## Task to carry out
Write out each record exactly as given, but do not include the pictures.

## Data shown
---

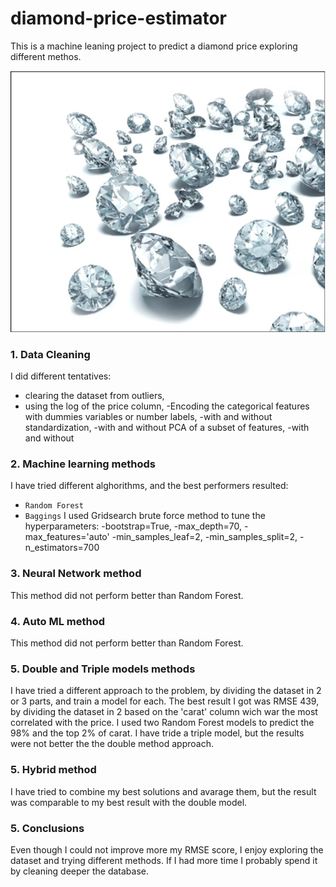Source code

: # diamond-price-estimator

This is a machine leaning project to predict a diamond price exploring different methos. 

<img src="INPUT/dia.png">

### 1. Data Cleaning

I did different tentatives: 
- clearing the dataset from outliers,
- using the log of the price column,
-Encoding the categorical features with dummies variables or number labels,
-with and without standardization,
-with and without PCA of a subset of features,
-with and without

### 2. Machine learning methods

I have tried different alghorithms, and the best performers resulted:
- `Random Forest`
- `Baggings`
I used Gridsearch brute force method to tune the hyperparameters:
    -bootstrap=True,
    -max_depth=70,
    -max_features='auto'
    -min_samples_leaf=2,
    -min_samples_split=2,
    -n_estimators=700
    
### 3. Neural Network method

This method did not perform better than Random Forest.

### 4. Auto ML method

This method did not perform better than Random Forest.

### 5. Double and Triple models methods

I have tried a different approach to the problem, by dividing the dataset in 2 or 3 parts, and train a model for each.
The best result I got was RMSE 439, by dividing the dataset in 2 based on the 'carat' column wich war the most correlated with the price. I used two Random Forest models to predict the 98% and the top 2% of carat.
I have tride a triple model, but the results were not better the the double method approach.

### 5. Hybrid method

I have tried to combine my best solutions and avarage them, but the result was comparable to my best result with the double model.

### 5. Conclusions

Even though I could not improve more my RMSE score, I enjoy exploring the dataset and trying different methods. If I had more time I probably spend it by cleaning deeper the database.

---

## Reply
Source code

: # diamond-price-estimator

This is a machine leaning project to predict a diamond price exploring different methos. 

<img src="INPUT/dia.png">

### 1. Data Cleaning

I did different tentatives: 
- clearing the dataset from outliers,
- using the log of the price column,
-Encoding the categorical features with dummies variables or number labels,
-with and without standardization,
-with and without PCA of a subset of features,
-with and without

### 2. Machine learning methods

I have tried different alghorithms, and the best performers resulted:
- `Random Forest`
- `Baggings`
I used Gridsearch brute force method to tune the hyperparameters:
    -bootstrap=True,
    -max_depth=70,
    -max_features='auto'
    -min_samples_leaf=2,
    -min_samples_split=2,
    -n_estimators=700
    
### 3. Neural Network method

This method did not perform better than Random Forest.

### 4. Auto ML method

This method did not perform better than Random Forest.

### 5. Double and Triple models methods

I have tried a different approach to the problem, by dividing the dataset in 2 or 3 parts, and train a model for each.
The best result I got was RMSE 439, by dividing the dataset in 2 based on the 'carat' column wich war the most correlated with the price. I used two Random Forest models to predict the 98% and the top 2% of carat.
I have tride a triple model, but the results were not better the the double method approach.

### 5. Hybrid method

I have tried to combine my best solutions and avarage them, but the result was comparable to my best result with the double model.

### 5. Conclusions

Even though I could not improve more my RMSE score, I enjoy exploring the dataset and trying different methods. If I had more time I probably spend it by cleaning deeper the database.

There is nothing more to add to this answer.